# [PROBLEM DETAILS]
Show each line of the records below where the word "dotfiles" occurs.

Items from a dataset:
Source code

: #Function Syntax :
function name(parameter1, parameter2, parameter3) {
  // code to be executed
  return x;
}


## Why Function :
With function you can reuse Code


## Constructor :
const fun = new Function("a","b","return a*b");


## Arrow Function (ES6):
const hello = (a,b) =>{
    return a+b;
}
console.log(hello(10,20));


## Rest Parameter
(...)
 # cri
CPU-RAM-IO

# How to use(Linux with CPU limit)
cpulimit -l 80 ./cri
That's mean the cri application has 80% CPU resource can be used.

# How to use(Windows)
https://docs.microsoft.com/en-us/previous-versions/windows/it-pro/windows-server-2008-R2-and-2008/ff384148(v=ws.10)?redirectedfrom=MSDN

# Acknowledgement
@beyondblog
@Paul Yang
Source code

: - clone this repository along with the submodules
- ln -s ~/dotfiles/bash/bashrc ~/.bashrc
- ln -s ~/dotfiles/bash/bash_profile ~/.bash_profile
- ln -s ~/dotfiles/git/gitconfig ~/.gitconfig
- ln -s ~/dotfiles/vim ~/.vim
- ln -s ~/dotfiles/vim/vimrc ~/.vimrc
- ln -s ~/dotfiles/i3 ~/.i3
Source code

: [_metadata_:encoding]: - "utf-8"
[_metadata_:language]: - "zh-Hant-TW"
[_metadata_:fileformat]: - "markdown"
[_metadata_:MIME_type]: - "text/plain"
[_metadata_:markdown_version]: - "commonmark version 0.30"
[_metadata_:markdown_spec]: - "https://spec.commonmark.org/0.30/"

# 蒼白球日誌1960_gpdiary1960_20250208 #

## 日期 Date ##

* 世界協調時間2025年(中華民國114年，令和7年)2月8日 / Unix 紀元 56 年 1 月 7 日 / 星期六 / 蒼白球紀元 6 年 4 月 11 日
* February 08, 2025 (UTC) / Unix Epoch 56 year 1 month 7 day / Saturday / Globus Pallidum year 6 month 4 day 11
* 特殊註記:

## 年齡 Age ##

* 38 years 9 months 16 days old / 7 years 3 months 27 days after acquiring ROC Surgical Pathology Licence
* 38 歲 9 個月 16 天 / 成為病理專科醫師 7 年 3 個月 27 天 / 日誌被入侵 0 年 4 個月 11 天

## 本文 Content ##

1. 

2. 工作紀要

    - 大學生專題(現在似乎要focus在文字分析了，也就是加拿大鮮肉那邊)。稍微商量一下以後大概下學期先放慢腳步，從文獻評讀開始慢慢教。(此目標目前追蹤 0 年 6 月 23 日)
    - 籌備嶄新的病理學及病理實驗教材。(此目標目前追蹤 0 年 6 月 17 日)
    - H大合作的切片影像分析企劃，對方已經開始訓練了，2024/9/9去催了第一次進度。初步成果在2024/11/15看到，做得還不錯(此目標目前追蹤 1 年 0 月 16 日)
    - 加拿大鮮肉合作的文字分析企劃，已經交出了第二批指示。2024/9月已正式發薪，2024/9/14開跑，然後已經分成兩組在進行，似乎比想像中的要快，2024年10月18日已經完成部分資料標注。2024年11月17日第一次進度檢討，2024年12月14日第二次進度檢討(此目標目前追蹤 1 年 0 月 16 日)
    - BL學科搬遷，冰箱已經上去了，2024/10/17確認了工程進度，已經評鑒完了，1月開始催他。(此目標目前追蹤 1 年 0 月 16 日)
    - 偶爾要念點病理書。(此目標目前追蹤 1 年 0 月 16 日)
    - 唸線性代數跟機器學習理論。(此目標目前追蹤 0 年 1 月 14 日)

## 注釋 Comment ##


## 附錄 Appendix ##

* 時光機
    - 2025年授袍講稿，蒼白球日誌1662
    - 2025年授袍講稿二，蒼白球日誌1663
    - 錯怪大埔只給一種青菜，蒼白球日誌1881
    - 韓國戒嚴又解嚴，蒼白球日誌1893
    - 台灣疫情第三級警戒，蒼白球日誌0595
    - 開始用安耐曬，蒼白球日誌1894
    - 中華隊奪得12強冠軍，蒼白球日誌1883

# [ANSWER SPACE]
- ln -s ~/dotfiles/bash/bashrc ~/.bashrc
- ln -s ~/dotfiles/bash/bash_profile ~/.bash_profile
- ln -s ~/dotfiles/git/gitconfig ~/.gitconfig
- ln -s ~/dotfiles/vim ~/.vim
- ln -s ~/dotfiles/vim/vimrc ~/.vimrc
- ln -s ~/dotfiles/i3 ~/.i3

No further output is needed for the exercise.